→ YOUR ASSIGNMENT
Give back the whole listing exactly as shown.

→ INFORMATION
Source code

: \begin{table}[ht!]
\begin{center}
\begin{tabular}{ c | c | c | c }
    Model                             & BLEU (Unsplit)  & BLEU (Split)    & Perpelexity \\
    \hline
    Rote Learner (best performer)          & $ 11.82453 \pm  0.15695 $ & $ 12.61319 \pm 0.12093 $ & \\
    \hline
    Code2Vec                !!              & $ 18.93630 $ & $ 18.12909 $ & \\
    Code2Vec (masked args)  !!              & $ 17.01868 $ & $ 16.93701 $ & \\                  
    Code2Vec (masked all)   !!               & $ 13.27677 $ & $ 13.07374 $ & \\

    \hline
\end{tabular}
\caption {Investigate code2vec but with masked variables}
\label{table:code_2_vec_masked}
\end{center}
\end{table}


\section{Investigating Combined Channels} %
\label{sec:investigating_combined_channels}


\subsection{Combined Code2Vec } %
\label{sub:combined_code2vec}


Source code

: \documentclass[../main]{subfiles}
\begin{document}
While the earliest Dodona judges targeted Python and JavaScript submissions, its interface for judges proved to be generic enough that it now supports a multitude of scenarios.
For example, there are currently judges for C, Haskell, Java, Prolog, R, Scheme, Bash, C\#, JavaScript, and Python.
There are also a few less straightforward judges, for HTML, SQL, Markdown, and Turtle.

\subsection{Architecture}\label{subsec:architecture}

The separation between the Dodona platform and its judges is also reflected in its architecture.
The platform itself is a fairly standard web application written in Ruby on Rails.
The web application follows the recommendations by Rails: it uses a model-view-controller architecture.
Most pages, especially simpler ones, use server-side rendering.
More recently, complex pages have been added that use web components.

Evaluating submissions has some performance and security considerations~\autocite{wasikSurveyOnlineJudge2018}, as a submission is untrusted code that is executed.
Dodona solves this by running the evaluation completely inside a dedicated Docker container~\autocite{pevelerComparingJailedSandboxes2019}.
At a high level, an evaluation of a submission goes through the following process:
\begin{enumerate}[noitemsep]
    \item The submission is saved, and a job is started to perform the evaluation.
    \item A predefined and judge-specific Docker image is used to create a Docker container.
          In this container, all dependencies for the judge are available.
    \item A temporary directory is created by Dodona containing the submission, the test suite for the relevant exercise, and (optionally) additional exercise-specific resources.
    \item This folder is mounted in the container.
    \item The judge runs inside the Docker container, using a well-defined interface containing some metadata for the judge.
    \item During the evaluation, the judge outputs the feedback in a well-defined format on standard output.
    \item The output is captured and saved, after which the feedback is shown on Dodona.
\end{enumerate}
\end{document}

→ WRITTEN ANSWER
Source code

: \begin{table}[ht!]
\begin{center}
\begin{tabular}{ c | c | c | c }
    Model                             & BLEU (Unsplit)  & BLEU (Split)    & Perpelexity \\
    \hline
    Rote Learner (best performer)          & $ 11.82453 \pm  0.15695 $ & $ 12.61319 \pm 0.12093 $ & \\
    \hline
    Code2Vec                !!              & $ 18.93630 $ & $ 18.12909 $ & \\
    Code2Vec (masked args)  !!              & $ 17.01868 $ & $ 16.93701 $ & \\                  
    Code2Vec (masked all)   !!               & $ 13.27677 $ & $ 13.07374 $ & \\

    \hline
\end{tabular}
\caption {Investigate code2vec but with masked variables}
\label{table:code_2_vec_masked}
\end{center}
\end{table}


\section{Investigating Combined Channels} %
\label{sec:investigating_combined_channels}


\subsection{Combined Code2Vec } %
\label{sub:combined_code2vec}


Source code

: \documentclass[../main]{subfiles}
\begin{document}
While the earliest Dodona judges targeted Python and JavaScript submissions, its interface for judges proved to be generic enough that it now supports a multitude of scenarios.
For example, there are currently judges for C, Haskell, Java, Prolog, R, Scheme, Bash, C\#, JavaScript, and Python.
There are also a few less straightforward judges, for HTML, SQL, Markdown, and Turtle.

\subsection{Architecture}\label{subsec:architecture}

The separation between the Dodona platform and its judges is also reflected in its architecture.
The platform itself is a fairly standard web application written in Ruby on Rails.
The web application follows the recommendations by Rails: it uses a model-view-controller architecture.
Most pages, especially simpler ones, use server-side rendering.
More recently, complex pages have been added that use web components.

Evaluating submissions has some performance and security considerations~\autocite{wasikSurveyOnlineJudge2018}, as a submission is untrusted code that is executed.
Dodona solves this by running the evaluation completely inside a dedicated Docker container~\autocite{pevelerComparingJailedSandboxes2019}.
At a high level, an evaluation of a submission goes through the following process:
\begin{enumerate}[noitemsep]
    \item The submission is saved, and a job is started to perform the evaluation.
    \item A predefined and judge-specific Docker image is used to create a Docker container.
          In this container, all dependencies for the judge are available.
    \item A temporary directory is created by Dodona containing the submission, the test suite for the relevant exercise, and (optionally) additional exercise-specific resources.
    \item This folder is mounted in the container.
    \item The judge runs inside the Docker container, using a well-defined interface containing some metadata for the judge.
    \item During the evaluation, the judge outputs the feedback in a well-defined format on standard output.
    \item The output is captured and saved, after which the feedback is shown on Dodona.
\end{enumerate}
\end{document}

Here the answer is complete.